-- The records --
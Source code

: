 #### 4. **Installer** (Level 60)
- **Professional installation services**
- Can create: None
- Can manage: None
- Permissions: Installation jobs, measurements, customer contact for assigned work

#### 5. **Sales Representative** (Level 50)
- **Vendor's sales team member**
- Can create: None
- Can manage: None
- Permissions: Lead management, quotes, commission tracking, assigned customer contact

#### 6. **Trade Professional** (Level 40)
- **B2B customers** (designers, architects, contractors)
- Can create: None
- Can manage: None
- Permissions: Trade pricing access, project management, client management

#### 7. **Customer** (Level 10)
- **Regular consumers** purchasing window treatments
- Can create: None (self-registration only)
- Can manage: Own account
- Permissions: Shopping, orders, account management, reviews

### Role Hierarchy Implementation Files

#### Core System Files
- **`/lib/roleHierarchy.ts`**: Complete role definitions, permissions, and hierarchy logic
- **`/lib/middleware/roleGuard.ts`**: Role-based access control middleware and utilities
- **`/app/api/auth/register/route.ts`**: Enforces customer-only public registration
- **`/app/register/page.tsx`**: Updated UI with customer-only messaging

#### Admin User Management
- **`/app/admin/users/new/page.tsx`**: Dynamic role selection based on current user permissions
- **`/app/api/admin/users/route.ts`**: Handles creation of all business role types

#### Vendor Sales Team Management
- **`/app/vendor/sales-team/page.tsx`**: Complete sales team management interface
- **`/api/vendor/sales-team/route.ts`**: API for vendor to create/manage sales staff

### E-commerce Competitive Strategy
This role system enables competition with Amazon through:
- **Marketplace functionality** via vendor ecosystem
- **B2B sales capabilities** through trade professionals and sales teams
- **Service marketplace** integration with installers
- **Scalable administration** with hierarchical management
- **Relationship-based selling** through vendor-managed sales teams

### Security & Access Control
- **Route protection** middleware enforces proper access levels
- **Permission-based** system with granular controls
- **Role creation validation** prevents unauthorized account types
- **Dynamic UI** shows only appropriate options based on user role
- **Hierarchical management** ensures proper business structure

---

-- What you should do --
Find the lines above that include the string "middleware" and copy them.

-- Exercise response --
- **`/lib/middleware/roleGuard.ts`**: Role-based access control middleware and utilities
- **Route protection** middleware enforces proper access levels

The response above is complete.